§ EXERCISE DIRECTIONS: Could you output every record below exactly as it appears?

§ WORKING DATA:
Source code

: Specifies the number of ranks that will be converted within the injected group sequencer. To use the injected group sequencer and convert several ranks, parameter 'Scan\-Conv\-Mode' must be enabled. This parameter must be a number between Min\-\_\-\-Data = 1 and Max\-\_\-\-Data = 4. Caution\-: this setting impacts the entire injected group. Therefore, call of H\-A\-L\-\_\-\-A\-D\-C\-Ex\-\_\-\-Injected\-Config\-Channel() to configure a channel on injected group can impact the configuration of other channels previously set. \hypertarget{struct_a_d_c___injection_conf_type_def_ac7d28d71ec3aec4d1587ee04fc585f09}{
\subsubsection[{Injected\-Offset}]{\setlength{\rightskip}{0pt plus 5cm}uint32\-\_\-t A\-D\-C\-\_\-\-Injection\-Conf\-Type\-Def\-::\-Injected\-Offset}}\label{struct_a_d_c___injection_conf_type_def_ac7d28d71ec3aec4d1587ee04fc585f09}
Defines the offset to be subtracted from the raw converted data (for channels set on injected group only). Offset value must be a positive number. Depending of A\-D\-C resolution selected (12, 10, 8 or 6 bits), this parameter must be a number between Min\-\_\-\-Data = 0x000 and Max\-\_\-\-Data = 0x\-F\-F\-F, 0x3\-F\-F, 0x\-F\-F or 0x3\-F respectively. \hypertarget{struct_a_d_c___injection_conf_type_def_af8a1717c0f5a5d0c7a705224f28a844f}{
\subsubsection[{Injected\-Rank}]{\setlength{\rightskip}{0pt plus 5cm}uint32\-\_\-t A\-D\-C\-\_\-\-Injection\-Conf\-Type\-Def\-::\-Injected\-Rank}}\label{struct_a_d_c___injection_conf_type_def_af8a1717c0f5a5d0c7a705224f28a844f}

§ REPLY:
Source code

: Specifies the number of ranks that will be converted within the injected group sequencer. To use the injected group sequencer and convert several ranks, parameter 'Scan\-Conv\-Mode' must be enabled. This parameter must be a number between Min\-\_\-\-Data = 1 and Max\-\_\-\-Data = 4. Caution\-: this setting impacts the entire injected group. Therefore, call of H\-A\-L\-\_\-\-A\-D\-C\-Ex\-\_\-\-Injected\-Config\-Channel() to configure a channel on injected group can impact the configuration of other channels previously set. \hypertarget{struct_a_d_c___injection_conf_type_def_ac7d28d71ec3aec4d1587ee04fc585f09}{
\subsubsection[{Injected\-Offset}]{\setlength{\rightskip}{0pt plus 5cm}uint32\-\_\-t A\-D\-C\-\_\-\-Injection\-Conf\-Type\-Def\-::\-Injected\-Offset}}\label{struct_a_d_c___injection_conf_type_def_ac7d28d71ec3aec4d1587ee04fc585f09}
Defines the offset to be subtracted from the raw converted data (for channels set on injected group only). Offset value must be a positive number. Depending of A\-D\-C resolution selected (12, 10, 8 or 6 bits), this parameter must be a number between Min\-\_\-\-Data = 0x000 and Max\-\_\-\-Data = 0x\-F\-F\-F, 0x3\-F\-F, 0x\-F\-F or 0x3\-F respectively. \hypertarget{struct_a_d_c___injection_conf_type_def_af8a1717c0f5a5d0c7a705224f28a844f}{
\subsubsection[{Injected\-Rank}]{\setlength{\rightskip}{0pt plus 5cm}uint32\-\_\-t A\-D\-C\-\_\-\-Injection\-Conf\-Type\-Def\-::\-Injected\-Rank}}\label{struct_a_d_c___injection_conf_type_def_af8a1717c0f5a5d0c7a705224f28a844f}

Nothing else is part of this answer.